ASSIGNMENT: Find and copy each line in the material below where the string "非常抱歉" occurs.

--- MATERIAL FOR THIS EXERCISE Enclosed Below ---

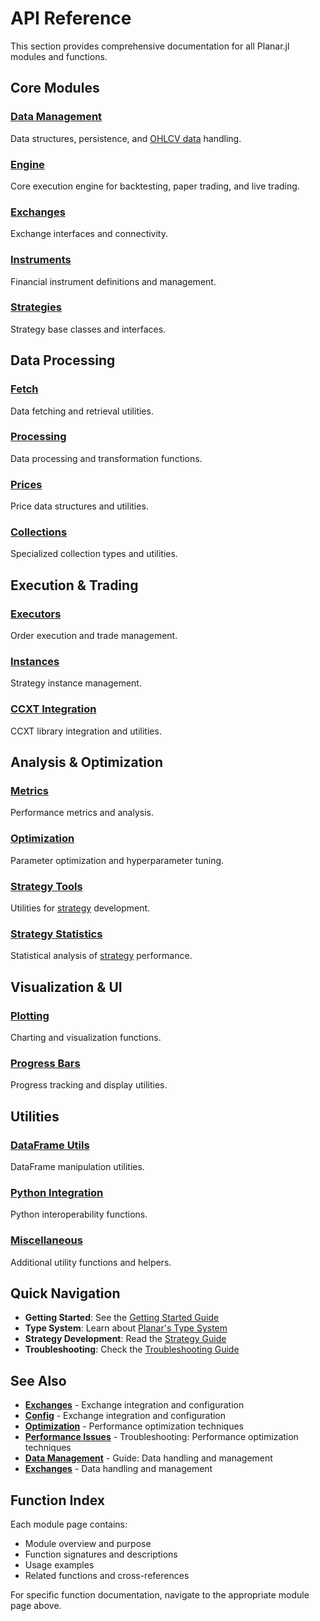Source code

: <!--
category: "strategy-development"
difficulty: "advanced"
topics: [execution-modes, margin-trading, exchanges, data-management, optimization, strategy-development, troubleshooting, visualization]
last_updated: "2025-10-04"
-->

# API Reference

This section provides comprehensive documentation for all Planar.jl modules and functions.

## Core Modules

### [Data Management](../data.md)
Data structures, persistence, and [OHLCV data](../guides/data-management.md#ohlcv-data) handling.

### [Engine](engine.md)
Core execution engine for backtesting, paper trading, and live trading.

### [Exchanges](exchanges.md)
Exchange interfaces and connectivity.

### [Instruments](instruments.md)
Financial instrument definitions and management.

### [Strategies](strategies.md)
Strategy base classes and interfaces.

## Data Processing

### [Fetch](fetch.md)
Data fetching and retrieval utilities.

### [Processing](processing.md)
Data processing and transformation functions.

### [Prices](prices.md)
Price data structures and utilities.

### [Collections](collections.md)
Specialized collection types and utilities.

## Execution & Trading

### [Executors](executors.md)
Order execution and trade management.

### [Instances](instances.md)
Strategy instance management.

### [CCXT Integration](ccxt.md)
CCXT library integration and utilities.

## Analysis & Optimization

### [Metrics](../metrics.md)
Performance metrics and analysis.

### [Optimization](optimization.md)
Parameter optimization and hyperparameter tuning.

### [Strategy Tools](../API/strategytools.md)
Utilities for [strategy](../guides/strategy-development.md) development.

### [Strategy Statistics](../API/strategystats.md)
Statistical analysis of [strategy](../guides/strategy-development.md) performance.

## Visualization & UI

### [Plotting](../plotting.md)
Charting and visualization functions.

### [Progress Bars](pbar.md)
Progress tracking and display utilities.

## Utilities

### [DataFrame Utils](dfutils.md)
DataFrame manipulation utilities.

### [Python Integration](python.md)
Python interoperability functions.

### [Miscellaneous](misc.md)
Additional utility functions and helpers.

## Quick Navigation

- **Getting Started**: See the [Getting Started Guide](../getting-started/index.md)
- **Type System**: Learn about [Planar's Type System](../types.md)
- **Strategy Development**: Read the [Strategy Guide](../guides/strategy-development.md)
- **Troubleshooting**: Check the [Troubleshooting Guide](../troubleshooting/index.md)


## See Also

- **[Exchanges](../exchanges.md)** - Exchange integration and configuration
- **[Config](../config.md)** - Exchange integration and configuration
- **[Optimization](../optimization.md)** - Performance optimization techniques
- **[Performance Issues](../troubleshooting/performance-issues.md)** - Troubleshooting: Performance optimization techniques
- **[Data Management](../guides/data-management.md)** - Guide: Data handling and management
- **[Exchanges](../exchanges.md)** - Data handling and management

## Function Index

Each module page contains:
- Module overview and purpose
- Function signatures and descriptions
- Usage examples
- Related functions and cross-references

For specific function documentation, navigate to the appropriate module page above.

--- End of Enclosed MATERIAL FOR THIS EXERCISE ---
--- MATERIAL FOR THIS EXERCISE Enclosed Below ---

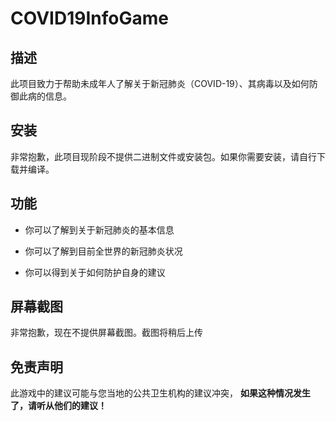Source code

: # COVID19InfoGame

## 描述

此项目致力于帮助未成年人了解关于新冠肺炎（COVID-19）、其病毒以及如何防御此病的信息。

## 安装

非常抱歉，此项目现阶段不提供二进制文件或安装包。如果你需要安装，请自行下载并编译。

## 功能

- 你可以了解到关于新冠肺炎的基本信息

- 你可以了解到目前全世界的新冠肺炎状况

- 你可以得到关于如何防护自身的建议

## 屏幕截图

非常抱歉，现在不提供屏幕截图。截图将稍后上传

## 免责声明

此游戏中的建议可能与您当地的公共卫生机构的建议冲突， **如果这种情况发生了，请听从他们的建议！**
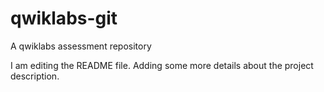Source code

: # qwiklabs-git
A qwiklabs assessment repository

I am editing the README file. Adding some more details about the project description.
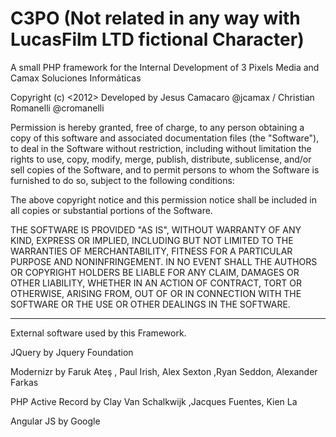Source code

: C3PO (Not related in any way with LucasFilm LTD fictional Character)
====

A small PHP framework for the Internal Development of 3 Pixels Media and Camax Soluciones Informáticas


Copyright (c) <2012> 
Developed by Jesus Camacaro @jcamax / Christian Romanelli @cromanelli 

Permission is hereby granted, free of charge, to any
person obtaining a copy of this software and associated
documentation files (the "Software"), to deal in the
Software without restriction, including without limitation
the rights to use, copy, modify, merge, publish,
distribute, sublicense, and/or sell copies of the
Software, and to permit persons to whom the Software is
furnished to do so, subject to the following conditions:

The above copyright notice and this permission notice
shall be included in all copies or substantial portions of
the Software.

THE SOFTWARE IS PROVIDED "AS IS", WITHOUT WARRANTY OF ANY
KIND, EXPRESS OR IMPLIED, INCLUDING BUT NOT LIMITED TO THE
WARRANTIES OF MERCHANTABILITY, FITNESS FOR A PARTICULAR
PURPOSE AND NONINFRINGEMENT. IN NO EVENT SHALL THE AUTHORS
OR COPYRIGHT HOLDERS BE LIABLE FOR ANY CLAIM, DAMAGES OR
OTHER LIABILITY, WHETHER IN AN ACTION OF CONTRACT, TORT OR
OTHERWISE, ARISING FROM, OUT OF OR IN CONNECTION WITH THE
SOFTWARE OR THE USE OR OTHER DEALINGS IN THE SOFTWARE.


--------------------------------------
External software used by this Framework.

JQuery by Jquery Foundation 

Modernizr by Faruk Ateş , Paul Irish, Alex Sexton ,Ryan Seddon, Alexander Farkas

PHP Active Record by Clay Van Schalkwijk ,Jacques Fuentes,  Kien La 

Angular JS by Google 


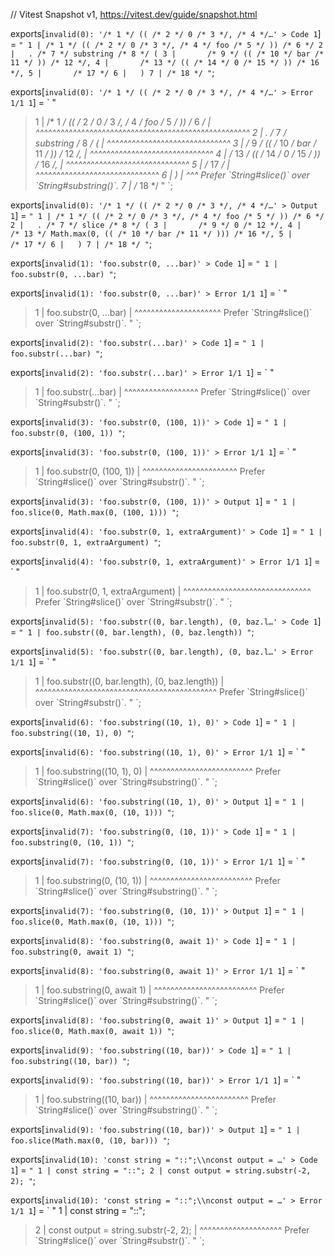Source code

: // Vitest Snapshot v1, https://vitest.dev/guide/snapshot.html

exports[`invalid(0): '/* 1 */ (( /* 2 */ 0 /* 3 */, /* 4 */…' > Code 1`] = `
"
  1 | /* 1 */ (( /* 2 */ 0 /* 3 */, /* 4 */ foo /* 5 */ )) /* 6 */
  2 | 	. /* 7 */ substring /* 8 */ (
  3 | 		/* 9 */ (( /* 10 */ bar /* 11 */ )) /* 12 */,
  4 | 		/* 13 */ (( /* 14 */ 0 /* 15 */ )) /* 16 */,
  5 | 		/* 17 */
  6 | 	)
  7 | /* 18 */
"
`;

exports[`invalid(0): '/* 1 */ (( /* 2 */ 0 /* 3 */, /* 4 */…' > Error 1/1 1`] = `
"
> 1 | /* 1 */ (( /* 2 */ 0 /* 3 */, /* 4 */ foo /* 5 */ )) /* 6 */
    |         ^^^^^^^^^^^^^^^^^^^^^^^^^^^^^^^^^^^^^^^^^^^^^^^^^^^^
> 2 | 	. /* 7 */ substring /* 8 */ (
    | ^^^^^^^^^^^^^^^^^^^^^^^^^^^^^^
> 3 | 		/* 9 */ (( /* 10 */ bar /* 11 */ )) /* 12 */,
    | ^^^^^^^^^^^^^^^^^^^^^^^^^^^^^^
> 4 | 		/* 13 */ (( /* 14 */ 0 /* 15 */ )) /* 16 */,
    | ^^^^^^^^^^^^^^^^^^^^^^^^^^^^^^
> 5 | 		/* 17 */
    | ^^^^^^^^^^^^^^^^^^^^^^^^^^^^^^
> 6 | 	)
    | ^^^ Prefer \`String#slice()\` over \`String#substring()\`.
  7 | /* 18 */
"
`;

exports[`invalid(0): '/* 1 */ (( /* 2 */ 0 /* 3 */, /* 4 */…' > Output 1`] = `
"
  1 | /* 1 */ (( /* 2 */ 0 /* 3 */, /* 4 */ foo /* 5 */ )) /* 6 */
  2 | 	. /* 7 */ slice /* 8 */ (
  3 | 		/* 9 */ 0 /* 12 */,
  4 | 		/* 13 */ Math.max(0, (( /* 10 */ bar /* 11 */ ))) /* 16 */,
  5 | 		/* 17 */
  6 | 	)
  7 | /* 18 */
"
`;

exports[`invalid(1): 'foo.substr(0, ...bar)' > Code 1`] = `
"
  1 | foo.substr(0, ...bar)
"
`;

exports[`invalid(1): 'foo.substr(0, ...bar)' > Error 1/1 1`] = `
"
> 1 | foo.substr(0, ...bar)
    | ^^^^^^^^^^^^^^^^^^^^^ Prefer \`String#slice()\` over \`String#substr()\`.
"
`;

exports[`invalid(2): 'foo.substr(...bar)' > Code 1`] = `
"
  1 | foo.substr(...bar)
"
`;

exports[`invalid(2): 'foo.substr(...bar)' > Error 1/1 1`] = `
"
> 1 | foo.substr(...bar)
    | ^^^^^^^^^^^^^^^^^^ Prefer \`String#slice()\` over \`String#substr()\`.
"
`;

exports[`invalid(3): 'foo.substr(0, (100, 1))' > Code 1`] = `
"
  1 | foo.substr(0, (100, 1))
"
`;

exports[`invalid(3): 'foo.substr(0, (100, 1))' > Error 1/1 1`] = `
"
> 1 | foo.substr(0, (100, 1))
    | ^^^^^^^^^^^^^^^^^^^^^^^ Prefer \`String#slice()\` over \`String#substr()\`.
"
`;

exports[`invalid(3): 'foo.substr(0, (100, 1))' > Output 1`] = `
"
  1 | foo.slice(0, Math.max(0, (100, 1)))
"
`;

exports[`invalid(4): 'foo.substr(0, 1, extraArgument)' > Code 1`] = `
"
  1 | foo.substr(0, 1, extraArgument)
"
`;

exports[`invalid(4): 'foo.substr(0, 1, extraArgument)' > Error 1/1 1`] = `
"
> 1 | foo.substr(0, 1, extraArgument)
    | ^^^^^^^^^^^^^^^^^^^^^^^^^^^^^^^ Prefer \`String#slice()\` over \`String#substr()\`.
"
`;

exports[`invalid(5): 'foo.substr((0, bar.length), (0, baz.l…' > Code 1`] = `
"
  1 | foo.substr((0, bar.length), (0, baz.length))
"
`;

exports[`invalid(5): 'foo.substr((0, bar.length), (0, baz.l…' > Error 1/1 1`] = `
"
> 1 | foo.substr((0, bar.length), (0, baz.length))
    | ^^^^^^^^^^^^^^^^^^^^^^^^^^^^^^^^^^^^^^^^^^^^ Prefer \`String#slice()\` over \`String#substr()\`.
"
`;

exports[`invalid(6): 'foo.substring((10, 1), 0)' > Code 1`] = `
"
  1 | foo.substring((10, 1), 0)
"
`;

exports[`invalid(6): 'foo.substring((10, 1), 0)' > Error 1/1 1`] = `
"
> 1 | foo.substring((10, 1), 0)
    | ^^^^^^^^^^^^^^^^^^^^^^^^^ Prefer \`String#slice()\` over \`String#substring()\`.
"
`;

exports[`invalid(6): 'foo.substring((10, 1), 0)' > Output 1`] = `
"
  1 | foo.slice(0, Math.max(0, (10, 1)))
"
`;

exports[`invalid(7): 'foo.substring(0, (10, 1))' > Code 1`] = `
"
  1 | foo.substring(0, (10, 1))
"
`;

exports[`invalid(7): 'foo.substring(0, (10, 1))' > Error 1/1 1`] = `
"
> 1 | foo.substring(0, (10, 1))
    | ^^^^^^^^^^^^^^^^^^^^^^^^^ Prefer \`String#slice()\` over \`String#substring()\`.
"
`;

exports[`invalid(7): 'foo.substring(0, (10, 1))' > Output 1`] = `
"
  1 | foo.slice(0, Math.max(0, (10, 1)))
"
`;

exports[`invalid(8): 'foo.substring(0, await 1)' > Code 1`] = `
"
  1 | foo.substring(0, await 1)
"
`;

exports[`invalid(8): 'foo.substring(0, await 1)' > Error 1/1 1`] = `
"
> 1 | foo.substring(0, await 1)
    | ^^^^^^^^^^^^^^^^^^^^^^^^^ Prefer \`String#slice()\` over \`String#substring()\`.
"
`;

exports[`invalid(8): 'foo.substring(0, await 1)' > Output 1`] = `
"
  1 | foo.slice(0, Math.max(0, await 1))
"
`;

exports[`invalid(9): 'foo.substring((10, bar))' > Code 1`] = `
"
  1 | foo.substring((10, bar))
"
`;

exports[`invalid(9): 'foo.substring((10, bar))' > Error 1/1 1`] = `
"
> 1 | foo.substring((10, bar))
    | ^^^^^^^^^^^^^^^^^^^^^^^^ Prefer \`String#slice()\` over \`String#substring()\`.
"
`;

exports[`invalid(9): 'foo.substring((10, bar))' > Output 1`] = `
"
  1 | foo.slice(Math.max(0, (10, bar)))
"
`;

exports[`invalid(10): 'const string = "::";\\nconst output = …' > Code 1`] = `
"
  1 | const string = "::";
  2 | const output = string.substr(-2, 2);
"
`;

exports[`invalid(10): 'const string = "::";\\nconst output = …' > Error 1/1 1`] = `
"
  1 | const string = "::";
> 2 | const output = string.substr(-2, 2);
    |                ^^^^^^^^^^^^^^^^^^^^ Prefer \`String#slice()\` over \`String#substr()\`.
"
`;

--- End of Enclosed MATERIAL FOR THIS EXERCISE ---

RESPONSE:
非常抱歉，此项目现阶段不提供二进制文件或安装包。如果你需要安装，请自行下载并编译。
非常抱歉，现在不提供屏幕截图。截图将稍后上传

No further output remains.